Noch würden Männer nicht einfach von der Straße weg verpflichtet, sagte Grigorij D., der in der Region Cherson wohnt, dem Tagesspiegel. Aktuell sei es aber unmöglich, auf die ukrainische Seite der Front zu fliehen.

„Wir haben kein eigenes Auto“, schrieb ein anderer Mann aus Cherson in einer verschlüsselten Nachricht an den Tagesspiegel. „Also haben meine Kameraden und ich versucht, einen Fahrer zu finden. Niemand hat dem zugestimmt. Wir gehen sehr selten raus und versuchen, keinen Kontakt zu den Besatzungsbehörden aufzunehmen.“

Russische Soldaten sitzen in einem Bus in der Nähe eines Rekrutierungszentrums.
Russische Soldaten sitzen in einem Bus in der Nähe eines Rekrutierungszentrums.

© Foto: Uncredited/AP/dpa

Die Besatzer würden seine persönlichen Daten nicht kennen, weil er keinen russischen Pass und keine humanitäre Hilfe erhalten habe.

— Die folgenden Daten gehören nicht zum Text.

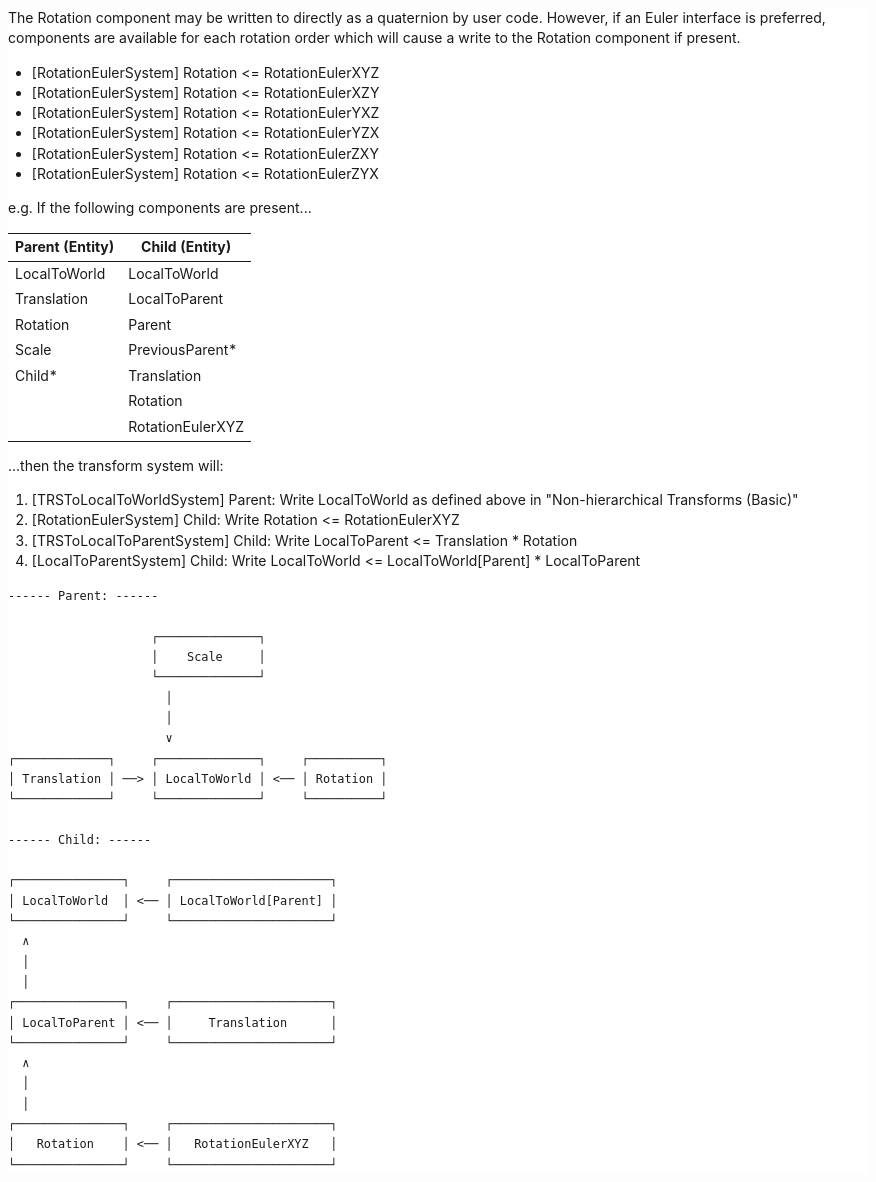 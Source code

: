 The Rotation component may be written to directly as a quaternion by user code. However, if an Euler interface is preferred, components are available for each rotation order which will cause a write to the Rotation component if present. 

- [RotationEulerSystem] Rotation <= RotationEulerXYZ
- [RotationEulerSystem] Rotation <= RotationEulerXZY
- [RotationEulerSystem] Rotation <= RotationEulerYXZ
- [RotationEulerSystem] Rotation <= RotationEulerYZX
- [RotationEulerSystem] Rotation <= RotationEulerZXY
- [RotationEulerSystem] Rotation <= RotationEulerZYX

e.g. If the following components are present...

| Parent (Entity) | Child (Entity)   |
| --------------- | ---------------- |
| LocalToWorld    | LocalToWorld     |
| Translation     | LocalToParent    |
| Rotation        | Parent           |
| Scale           | PreviousParent*  |
| Child*          | Translation      |
|                 | Rotation         |
|                 | RotationEulerXYZ |

...then the transform system will:

1. [TRSToLocalToWorldSystem]  Parent: Write LocalToWorld as defined above in "Non-hierarchical Transforms (Basic)"
2. [RotationEulerSystem]      Child:  Write Rotation <= RotationEulerXYZ
3. [TRSToLocalToParentSystem] Child:  Write LocalToParent <= Translation * Rotation 
4. [LocalToParentSystem]      Child:  Write LocalToWorld <= LocalToWorld[Parent] * LocalToParent

```
------ Parent: ------

                    ┌──────────────┐
                    │    Scale     │
                    └──────────────┘
                      │
                      │
                      ∨
┌─────────────┐     ┌──────────────┐     ┌──────────┐
│ Translation │ ──> │ LocalToWorld │ <── │ Rotation │
└─────────────┘     └──────────────┘     └──────────┘

------ Child: ------

┌───────────────┐     ┌──────────────────────┐
│ LocalToWorld  │ <── │ LocalToWorld[Parent] │
└───────────────┘     └──────────────────────┘
  ∧
  │
  │
┌───────────────┐     ┌──────────────────────┐
│ LocalToParent │ <── │     Translation      │
└───────────────┘     └──────────────────────┘
  ∧
  │
  │
┌───────────────┐     ┌──────────────────────┐
│   Rotation    │ <── │   RotationEulerXYZ   │
└───────────────┘     └──────────────────────┘
```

Er wolle sich verstecken und darauf warten, dass die ukrainischen Truppen die Region befreien.

Mobilisierung in Luhansk ohne Altersgrenze oder Eignungsprüfung

In der Region Luhansk, die seit acht Jahren besetzt ist, führen die von Russland eingesetzten Verwalter eine umfassende Mobilisierung durch. Dem Leiter der ukrainischen regionalen Militärverwaltung, Serhiy Gayday, zufolge sollen alle Männer eingezogen werden. Altersgrenzen gebe es nicht, auch keine medizinische Eignungsprüfung.

Die selbsternannten Separatistentruppen aus Luhansk haben seit Kriegsbeginn enorme Verluste erlitten. Auch medizinisches Personal werde teilweise an die Front geschickt.

Offiziellen Angaben zufolge werden auch Chirurgen, Anästhesisten, Sanitäter und sowie Krankenschwestern rekrutiert. Bei der „Einberufung“ solcher Spezialisten wird demnach deren Erfahrung im Umgang mit Kampfverletzungen berücksichtigt.

Alle militärischen Rekrutierungsbüros verfügen den Angaben zufolge bereits über Listen von Absolventen medizinischer Fakultäten, die sich im Gebiet der so genannten Volksrepublik Luhansk befinden. Chirurgen, Anästhesisten und Traumatologen werden bis zu 60 Jahren, Krankenschwestern und Sanitäter bis zum Alter von 55 eingezogen.

Eine Einwohnerin von Luhansk erzählte am Telefon die Geschichte ihres Freundes, eines Notarztes. Dieser wurde gezwungen, zusammen mit allen Ärzten des Krankenhauses an dem Referendum teilzunehmen. Sie erhielten direkt im Wahllokal einen Einberufungsbescheid. Der Notarzt solle nun in einem Feldlazarett arbeiten, berichtete sie. Verweigere er sich, drohe Gefängnis, was einem Todesurteil gleichkomme.

Auch in der Stadt Mariupol soll es Zwangsrekrutierungen geben. 10.000 Bewohner sollen offenbar an die Front. Die Zahl der Bewohner, die Stadt verlassen durften, hat zuletzt stark abgenommen. Wie die aus Mariupol auf ukrainisches Gebiet geflohene Tajana K. berichtete, werden auch SMS verschickt, die die Bürger dazu auffordern, sich im örtlichen Rekrutierungsbüro zu melden. Selbst sie habe vor der Flucht noch eine solche SMS bekommen.